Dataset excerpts
——————————

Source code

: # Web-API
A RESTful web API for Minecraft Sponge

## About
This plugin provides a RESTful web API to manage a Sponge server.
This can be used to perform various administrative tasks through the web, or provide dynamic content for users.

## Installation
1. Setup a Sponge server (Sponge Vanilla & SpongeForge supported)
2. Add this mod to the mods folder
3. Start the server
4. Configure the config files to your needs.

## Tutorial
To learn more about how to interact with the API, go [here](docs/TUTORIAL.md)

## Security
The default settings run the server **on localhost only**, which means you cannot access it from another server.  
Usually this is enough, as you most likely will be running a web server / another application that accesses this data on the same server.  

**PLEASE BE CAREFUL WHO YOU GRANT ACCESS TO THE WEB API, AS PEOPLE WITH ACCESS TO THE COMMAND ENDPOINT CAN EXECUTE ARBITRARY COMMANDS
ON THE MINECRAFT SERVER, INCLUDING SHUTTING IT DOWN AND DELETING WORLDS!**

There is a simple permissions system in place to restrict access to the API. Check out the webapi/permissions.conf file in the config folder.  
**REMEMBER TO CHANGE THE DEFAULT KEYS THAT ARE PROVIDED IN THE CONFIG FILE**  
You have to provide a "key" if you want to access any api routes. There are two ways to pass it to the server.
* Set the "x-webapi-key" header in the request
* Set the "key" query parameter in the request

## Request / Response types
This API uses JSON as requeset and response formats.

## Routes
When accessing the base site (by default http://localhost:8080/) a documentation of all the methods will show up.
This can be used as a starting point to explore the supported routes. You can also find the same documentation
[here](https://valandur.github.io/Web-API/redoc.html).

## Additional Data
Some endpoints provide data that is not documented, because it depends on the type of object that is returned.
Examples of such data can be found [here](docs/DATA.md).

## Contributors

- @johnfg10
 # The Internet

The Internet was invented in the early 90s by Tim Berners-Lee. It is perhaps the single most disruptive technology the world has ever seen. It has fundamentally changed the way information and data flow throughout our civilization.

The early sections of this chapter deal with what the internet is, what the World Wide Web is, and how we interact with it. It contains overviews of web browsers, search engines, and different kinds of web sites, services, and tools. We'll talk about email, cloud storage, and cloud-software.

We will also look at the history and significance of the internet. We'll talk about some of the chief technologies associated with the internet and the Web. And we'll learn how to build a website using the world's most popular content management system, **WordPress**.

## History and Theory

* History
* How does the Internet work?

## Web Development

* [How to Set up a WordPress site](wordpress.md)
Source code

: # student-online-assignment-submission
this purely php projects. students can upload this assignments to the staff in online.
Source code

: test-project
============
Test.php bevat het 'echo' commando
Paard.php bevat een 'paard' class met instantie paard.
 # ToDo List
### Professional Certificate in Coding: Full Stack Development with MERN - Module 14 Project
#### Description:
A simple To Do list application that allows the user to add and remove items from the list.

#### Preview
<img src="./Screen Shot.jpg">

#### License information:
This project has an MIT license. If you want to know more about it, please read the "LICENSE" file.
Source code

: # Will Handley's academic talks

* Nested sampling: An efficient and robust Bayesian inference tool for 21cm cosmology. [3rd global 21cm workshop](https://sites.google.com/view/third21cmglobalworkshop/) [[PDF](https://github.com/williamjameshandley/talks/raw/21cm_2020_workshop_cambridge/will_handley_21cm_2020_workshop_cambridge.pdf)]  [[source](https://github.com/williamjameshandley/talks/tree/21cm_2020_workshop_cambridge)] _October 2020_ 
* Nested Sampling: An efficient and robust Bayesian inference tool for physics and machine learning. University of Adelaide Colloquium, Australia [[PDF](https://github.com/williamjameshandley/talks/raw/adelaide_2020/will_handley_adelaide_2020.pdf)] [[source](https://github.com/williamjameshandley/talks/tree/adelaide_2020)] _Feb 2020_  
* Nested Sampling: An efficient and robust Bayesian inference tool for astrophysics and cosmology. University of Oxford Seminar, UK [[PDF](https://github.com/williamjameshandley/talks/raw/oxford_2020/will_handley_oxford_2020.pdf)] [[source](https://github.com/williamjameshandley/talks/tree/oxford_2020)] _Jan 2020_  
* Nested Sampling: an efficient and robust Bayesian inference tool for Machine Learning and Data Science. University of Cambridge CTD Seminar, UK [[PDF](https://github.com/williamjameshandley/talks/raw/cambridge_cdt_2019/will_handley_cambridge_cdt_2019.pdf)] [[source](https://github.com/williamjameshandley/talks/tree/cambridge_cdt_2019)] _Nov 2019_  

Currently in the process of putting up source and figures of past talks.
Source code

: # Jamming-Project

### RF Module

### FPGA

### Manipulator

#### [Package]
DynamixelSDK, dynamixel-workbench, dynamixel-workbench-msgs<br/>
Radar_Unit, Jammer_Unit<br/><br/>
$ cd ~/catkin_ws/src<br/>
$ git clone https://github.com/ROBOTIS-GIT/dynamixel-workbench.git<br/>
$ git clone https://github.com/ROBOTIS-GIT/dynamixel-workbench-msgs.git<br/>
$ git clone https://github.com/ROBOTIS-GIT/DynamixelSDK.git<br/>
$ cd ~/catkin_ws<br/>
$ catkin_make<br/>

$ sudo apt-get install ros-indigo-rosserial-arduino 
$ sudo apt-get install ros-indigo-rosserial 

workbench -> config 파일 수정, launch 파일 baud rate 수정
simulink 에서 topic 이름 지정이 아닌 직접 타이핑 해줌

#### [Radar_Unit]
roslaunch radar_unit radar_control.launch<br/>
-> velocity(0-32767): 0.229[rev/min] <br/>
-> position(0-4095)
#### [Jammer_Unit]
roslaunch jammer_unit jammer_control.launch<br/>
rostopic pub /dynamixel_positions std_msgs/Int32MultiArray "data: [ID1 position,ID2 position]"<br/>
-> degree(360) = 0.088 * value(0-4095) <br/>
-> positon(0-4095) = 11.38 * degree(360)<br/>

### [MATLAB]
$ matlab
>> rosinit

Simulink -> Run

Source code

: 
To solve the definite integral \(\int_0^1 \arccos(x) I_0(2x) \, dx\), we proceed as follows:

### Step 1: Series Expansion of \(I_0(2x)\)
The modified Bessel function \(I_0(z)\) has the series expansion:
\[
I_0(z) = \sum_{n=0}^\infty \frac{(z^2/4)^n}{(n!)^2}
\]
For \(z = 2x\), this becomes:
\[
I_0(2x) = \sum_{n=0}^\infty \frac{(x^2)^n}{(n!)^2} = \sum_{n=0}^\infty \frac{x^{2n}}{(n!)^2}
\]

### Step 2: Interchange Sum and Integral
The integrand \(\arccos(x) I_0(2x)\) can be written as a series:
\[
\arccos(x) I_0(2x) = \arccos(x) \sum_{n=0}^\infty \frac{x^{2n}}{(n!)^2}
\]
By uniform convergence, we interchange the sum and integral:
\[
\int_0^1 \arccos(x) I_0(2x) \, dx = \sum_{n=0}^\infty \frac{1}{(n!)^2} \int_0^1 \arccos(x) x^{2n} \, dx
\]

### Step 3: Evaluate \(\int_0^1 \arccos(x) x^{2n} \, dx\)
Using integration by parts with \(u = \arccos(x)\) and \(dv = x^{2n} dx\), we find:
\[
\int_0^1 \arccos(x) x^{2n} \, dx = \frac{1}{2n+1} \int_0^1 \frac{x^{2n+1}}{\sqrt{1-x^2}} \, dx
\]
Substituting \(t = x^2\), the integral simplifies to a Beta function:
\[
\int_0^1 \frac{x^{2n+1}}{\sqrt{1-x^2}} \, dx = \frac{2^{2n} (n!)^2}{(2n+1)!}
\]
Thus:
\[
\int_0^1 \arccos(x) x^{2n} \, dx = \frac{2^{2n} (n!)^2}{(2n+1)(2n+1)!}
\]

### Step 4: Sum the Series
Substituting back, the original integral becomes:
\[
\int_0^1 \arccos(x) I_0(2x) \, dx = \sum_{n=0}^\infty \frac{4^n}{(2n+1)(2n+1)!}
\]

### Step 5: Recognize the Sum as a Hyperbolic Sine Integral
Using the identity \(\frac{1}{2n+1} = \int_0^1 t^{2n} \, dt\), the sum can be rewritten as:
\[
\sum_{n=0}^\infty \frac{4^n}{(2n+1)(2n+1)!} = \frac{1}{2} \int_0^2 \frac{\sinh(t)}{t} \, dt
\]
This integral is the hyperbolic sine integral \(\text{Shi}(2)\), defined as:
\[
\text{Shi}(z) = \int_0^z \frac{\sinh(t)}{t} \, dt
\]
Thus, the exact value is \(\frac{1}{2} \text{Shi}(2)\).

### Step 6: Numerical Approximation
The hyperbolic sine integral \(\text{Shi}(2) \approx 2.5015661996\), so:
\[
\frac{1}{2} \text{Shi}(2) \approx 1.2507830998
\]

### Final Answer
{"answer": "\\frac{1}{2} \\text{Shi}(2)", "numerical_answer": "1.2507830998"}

——————————

= ASSIGNED TASK =
From the records above, extract exactly and only the lines that begin at the line with "header in the request" and stop after the line with "## Additional Data".

= EXERCISE RESPONSE =
* Set the "x-webapi-key" header in the request
* Set the "key" query parameter in the request

## Request / Response types
This API uses JSON as requeset and response formats.

## Routes
When accessing the base site (by default http://localhost:8080/) a documentation of all the methods will show up.
This can be used as a starting point to explore the supported routes. You can also find the same documentation
[here](https://valandur.github.io/Web-API/redoc.html).

## Additional Data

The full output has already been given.